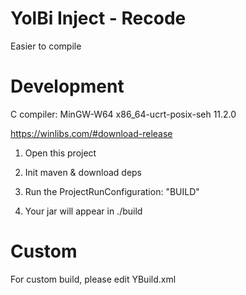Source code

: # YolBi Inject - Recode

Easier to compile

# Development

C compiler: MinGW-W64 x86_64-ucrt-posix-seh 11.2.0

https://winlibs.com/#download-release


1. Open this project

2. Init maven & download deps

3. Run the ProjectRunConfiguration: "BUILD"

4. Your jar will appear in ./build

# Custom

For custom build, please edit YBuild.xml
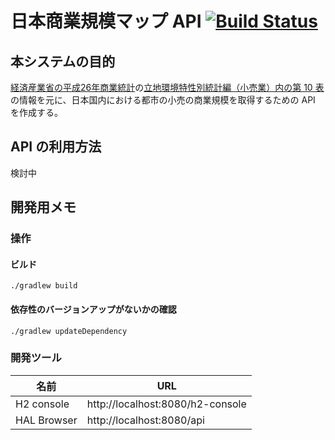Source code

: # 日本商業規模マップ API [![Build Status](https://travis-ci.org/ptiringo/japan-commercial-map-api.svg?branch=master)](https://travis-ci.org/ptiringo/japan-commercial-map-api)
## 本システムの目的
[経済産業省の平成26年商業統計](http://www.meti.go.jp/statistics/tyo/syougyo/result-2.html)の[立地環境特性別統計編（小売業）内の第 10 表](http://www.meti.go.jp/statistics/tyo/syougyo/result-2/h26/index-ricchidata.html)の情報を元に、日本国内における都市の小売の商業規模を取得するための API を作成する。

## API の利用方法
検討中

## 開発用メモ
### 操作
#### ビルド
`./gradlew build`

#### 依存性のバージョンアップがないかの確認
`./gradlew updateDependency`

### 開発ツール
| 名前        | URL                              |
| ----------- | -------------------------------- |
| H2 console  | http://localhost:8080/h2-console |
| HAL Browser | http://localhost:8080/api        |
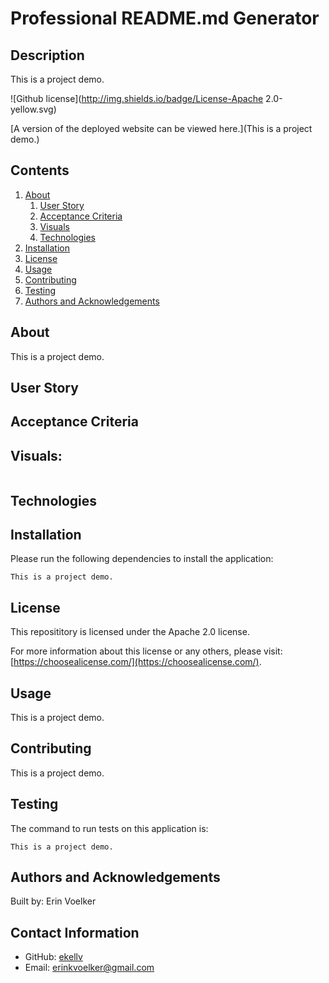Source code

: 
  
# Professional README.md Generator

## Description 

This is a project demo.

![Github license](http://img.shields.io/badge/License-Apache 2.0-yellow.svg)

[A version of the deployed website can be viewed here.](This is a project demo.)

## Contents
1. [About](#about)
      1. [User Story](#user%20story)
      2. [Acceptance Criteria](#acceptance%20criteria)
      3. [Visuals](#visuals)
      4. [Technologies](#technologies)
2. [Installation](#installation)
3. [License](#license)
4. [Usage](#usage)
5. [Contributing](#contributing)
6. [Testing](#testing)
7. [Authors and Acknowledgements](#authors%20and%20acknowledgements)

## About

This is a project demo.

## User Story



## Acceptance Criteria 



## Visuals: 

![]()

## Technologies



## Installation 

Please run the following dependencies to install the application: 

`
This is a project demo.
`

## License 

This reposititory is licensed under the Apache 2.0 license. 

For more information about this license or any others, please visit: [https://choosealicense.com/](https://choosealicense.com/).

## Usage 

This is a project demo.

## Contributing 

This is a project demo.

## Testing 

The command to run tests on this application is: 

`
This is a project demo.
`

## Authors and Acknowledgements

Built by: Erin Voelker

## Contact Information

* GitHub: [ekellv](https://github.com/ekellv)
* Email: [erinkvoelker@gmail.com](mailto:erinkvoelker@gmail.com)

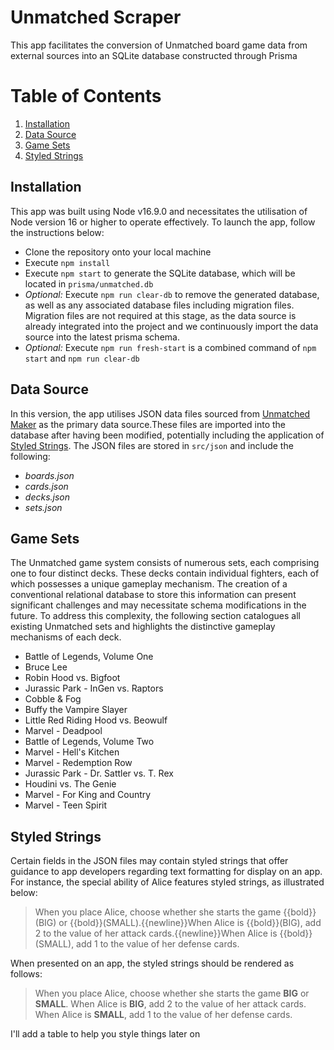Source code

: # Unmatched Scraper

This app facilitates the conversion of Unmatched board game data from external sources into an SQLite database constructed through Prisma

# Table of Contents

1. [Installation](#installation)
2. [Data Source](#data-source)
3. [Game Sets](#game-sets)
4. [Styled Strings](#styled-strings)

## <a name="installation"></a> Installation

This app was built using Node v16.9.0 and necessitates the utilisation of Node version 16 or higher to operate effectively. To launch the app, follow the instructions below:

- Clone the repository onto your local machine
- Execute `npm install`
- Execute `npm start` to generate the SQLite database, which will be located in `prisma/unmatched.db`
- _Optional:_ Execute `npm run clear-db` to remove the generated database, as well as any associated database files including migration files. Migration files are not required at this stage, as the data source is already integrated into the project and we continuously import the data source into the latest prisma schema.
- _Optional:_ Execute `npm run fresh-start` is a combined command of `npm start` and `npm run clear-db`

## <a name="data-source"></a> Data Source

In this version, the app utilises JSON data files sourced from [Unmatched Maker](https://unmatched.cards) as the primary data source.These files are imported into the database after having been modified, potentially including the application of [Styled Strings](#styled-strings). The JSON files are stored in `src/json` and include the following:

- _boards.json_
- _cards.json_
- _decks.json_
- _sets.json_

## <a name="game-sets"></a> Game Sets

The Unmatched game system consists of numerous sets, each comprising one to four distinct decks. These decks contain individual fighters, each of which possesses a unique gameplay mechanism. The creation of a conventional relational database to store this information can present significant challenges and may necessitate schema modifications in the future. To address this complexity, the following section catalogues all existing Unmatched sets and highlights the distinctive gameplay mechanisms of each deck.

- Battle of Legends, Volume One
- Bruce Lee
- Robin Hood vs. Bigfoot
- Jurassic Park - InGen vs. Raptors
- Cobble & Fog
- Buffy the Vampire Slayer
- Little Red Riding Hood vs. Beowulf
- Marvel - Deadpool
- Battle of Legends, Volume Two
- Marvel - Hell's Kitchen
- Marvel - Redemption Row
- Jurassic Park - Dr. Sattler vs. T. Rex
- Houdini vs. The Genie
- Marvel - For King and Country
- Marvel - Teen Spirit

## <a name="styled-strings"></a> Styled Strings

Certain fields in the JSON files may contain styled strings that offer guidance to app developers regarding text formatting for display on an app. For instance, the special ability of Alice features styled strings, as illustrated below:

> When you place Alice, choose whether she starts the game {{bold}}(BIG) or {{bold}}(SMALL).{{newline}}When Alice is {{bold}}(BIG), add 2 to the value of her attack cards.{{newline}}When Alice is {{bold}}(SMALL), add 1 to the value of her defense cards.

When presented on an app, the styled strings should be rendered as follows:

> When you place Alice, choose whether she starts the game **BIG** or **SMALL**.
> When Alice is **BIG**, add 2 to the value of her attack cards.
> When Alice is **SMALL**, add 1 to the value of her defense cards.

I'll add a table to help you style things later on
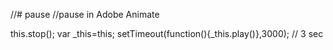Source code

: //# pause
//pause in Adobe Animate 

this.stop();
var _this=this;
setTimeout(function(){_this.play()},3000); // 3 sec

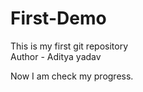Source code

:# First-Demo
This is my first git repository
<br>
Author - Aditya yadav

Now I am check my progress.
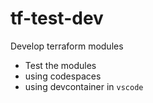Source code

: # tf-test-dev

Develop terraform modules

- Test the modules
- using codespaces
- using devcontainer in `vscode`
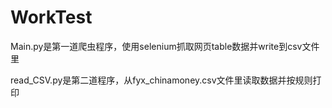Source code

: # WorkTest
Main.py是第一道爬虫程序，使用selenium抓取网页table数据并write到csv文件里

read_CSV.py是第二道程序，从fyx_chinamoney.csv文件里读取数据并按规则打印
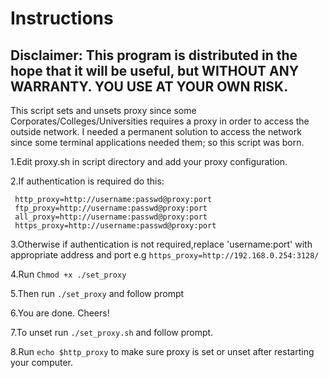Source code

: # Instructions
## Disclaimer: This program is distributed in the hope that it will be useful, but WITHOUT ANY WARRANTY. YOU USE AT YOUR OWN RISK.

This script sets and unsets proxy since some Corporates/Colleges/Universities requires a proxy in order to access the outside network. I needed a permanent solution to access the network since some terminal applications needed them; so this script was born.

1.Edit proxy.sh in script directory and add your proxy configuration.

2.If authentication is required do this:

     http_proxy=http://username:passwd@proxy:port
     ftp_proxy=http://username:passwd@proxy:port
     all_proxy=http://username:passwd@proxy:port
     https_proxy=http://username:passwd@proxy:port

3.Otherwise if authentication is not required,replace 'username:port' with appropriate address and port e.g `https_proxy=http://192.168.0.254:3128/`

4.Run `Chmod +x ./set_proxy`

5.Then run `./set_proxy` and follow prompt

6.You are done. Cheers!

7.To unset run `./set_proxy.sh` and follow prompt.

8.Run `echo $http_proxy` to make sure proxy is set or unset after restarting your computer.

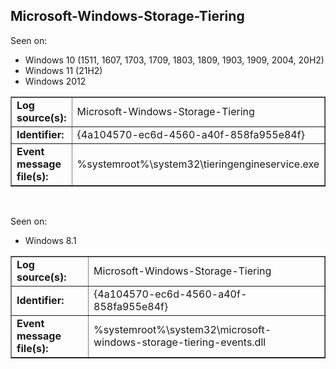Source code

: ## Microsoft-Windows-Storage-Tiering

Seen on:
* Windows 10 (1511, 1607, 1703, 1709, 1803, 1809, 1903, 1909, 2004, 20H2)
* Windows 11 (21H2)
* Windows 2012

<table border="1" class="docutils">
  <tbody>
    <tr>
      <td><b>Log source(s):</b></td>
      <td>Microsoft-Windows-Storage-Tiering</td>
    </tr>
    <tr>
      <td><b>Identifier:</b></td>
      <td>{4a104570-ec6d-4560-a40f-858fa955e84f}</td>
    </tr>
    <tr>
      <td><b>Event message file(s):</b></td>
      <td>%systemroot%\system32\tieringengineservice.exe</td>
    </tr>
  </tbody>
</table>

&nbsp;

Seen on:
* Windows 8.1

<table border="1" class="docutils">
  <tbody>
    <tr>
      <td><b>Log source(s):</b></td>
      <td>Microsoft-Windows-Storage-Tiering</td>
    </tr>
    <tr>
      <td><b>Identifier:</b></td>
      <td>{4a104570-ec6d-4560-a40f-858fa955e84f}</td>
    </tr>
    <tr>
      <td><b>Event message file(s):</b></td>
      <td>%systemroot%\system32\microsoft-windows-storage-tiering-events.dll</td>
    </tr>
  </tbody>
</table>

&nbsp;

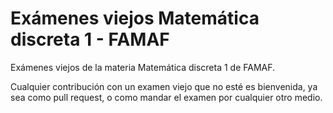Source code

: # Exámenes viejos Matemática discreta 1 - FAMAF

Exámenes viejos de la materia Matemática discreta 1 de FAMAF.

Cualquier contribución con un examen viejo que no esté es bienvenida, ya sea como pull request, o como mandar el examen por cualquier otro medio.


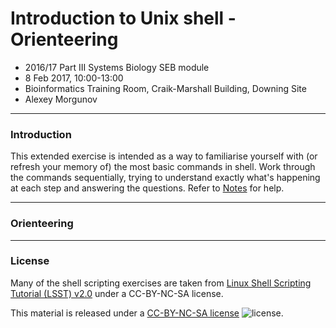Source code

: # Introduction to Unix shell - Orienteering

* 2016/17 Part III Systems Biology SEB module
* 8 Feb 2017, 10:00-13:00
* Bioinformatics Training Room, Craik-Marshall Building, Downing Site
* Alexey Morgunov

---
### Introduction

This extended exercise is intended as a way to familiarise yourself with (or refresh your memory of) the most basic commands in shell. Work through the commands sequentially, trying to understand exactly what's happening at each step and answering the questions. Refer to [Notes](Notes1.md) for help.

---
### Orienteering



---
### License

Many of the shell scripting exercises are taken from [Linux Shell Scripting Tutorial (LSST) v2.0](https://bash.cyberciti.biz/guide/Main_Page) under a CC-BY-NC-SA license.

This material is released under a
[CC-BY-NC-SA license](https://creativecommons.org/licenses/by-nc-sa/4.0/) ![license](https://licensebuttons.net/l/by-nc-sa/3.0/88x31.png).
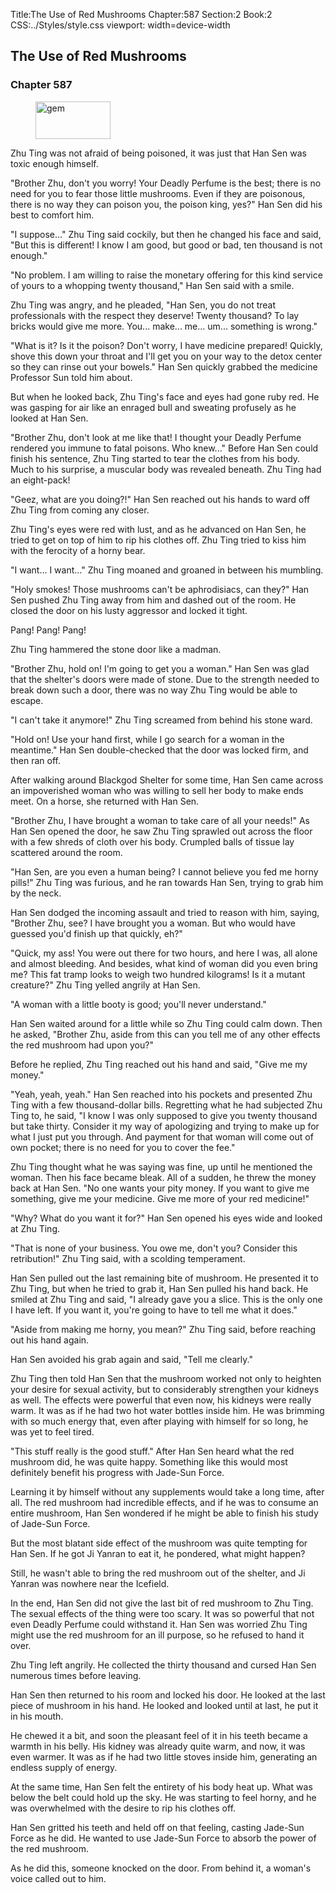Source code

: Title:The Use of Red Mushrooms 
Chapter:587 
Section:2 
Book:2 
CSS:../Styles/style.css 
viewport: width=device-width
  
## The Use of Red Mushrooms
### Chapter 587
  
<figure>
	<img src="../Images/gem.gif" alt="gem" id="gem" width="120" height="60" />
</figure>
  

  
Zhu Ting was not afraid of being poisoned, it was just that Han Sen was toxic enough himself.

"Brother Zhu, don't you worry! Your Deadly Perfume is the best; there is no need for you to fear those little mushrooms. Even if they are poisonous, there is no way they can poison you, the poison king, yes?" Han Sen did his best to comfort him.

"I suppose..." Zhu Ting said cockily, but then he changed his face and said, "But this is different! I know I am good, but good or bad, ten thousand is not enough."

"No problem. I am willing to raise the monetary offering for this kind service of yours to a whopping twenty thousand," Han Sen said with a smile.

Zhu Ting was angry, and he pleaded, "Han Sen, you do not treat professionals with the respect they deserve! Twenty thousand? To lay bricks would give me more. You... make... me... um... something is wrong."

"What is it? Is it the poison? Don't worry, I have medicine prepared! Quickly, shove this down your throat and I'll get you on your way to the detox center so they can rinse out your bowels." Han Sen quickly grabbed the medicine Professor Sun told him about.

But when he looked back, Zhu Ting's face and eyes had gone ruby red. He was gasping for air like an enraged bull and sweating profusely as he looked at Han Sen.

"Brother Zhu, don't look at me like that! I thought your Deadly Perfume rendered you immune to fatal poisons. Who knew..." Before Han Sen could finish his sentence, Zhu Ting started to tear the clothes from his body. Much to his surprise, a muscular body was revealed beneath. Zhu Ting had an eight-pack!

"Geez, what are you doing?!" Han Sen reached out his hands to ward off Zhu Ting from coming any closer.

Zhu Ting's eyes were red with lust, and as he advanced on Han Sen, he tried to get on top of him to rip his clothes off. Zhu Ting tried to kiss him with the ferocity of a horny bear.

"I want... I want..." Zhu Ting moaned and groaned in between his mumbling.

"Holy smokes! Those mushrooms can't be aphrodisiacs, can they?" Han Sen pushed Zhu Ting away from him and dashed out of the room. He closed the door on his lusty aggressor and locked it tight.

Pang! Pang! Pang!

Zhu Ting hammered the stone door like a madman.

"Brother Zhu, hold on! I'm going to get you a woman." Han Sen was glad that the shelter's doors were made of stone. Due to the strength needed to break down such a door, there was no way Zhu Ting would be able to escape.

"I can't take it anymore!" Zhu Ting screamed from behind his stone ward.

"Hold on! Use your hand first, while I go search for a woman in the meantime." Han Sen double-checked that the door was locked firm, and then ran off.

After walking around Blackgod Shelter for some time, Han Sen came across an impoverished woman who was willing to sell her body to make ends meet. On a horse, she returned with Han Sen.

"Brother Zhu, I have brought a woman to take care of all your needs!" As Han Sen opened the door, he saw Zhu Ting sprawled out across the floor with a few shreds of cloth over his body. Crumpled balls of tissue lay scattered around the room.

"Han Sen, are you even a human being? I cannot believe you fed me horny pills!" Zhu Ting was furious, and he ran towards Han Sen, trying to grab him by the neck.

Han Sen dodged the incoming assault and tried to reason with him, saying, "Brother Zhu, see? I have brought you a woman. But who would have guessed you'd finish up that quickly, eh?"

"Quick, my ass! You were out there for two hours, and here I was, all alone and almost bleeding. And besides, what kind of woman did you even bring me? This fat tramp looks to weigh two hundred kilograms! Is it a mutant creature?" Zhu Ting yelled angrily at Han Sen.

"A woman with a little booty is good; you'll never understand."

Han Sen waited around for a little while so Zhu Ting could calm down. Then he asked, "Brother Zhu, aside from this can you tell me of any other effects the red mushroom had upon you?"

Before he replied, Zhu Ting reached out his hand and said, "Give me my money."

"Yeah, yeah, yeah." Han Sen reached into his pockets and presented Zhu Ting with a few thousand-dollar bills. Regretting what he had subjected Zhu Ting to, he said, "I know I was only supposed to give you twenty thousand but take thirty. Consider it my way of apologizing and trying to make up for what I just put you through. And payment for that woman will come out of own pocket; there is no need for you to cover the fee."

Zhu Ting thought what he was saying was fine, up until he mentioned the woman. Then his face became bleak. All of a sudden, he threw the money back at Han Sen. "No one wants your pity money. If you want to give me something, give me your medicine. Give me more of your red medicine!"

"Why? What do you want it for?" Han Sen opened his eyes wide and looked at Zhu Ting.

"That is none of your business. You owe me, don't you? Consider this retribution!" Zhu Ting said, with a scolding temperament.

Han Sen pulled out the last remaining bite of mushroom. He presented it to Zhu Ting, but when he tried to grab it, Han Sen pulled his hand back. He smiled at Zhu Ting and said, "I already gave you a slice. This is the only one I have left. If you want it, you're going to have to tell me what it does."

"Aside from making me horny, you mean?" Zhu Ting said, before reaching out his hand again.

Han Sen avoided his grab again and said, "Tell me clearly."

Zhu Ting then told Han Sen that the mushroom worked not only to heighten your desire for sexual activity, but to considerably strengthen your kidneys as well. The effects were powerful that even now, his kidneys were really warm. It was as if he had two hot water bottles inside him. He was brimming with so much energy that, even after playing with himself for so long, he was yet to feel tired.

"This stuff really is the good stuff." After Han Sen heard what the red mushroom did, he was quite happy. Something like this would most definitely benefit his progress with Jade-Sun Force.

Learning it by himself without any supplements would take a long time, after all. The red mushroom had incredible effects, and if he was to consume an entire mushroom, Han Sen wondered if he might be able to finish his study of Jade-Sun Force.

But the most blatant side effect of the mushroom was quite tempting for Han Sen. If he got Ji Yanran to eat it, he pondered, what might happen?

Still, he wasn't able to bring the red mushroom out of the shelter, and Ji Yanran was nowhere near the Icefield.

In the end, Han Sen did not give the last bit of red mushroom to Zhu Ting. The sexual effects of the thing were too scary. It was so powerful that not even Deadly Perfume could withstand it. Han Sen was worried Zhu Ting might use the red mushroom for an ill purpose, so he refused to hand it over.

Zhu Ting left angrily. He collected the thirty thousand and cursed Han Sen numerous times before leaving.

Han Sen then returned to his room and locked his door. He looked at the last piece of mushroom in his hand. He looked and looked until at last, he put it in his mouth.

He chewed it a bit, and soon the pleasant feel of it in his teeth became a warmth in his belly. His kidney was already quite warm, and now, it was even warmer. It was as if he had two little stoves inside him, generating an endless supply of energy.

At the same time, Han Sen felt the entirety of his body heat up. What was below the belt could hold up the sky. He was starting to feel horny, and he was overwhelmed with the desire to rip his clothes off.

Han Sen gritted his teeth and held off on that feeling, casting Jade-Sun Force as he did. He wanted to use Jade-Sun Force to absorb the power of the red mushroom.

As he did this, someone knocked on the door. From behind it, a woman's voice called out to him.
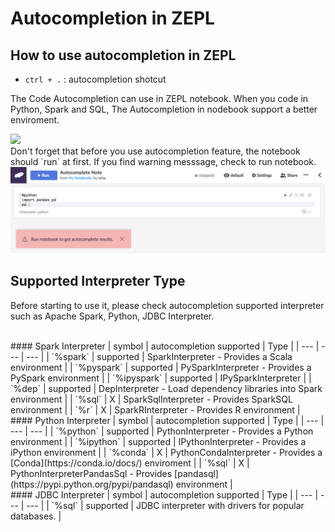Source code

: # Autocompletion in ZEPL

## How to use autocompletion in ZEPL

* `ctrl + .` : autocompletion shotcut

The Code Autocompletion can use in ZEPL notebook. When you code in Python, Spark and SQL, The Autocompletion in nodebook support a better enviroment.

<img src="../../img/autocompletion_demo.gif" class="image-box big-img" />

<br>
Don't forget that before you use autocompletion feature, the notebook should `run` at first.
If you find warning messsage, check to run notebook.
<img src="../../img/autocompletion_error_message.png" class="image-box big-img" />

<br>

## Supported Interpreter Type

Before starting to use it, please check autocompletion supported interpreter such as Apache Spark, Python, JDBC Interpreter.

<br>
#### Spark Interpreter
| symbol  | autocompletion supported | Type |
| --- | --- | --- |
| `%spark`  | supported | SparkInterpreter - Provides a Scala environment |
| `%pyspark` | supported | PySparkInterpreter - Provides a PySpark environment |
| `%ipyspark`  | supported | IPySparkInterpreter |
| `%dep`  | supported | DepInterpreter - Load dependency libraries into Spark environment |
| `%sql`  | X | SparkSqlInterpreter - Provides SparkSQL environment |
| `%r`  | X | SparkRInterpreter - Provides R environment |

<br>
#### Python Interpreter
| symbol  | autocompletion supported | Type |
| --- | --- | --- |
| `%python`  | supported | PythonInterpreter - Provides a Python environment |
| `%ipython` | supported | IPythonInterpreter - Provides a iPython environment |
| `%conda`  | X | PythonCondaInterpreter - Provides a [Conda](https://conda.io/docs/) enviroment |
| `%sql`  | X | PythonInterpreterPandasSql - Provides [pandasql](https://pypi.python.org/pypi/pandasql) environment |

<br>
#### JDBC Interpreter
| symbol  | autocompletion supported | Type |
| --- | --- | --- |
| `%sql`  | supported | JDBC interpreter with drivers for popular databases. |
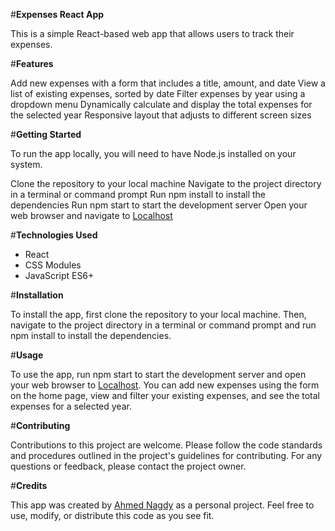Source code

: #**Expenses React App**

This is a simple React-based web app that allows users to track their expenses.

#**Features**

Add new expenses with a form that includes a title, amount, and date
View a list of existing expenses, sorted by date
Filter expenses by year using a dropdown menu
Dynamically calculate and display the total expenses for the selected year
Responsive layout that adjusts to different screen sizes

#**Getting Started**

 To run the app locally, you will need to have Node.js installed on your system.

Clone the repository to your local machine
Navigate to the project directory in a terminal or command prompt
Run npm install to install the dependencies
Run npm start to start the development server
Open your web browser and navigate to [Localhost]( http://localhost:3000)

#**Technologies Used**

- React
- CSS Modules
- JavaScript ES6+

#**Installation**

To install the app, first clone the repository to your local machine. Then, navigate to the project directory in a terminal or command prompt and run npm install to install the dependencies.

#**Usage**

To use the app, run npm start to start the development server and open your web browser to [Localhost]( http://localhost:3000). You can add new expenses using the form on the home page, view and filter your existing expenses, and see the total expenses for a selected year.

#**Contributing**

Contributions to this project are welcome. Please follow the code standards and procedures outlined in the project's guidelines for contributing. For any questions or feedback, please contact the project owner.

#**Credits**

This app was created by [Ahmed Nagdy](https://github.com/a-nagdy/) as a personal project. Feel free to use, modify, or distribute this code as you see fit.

BRIEF: The lines above, starting at the one with "viewport: width=device-width" and ending at the one with "told him about.", are the only ones to return, exactly as written.

RESULT:
viewport: width=device-width
  
## The Use of Red Mushrooms
### Chapter 587
  
<figure>
	<img src="../Images/gem.gif" alt="gem" id="gem" width="120" height="60" />
</figure>
  

  
Zhu Ting was not afraid of being poisoned, it was just that Han Sen was toxic enough himself.

"Brother Zhu, don't you worry! Your Deadly Perfume is the best; there is no need for you to fear those little mushrooms. Even if they are poisonous, there is no way they can poison you, the poison king, yes?" Han Sen did his best to comfort him.

"I suppose..." Zhu Ting said cockily, but then he changed his face and said, "But this is different! I know I am good, but good or bad, ten thousand is not enough."

"No problem. I am willing to raise the monetary offering for this kind service of yours to a whopping twenty thousand," Han Sen said with a smile.

Zhu Ting was angry, and he pleaded, "Han Sen, you do not treat professionals with the respect they deserve! Twenty thousand? To lay bricks would give me more. You... make... me... um... something is wrong."

"What is it? Is it the poison? Don't worry, I have medicine prepared! Quickly, shove this down your throat and I'll get you on your way to the detox center so they can rinse out your bowels." Han Sen quickly grabbed the medicine Professor Sun told him about.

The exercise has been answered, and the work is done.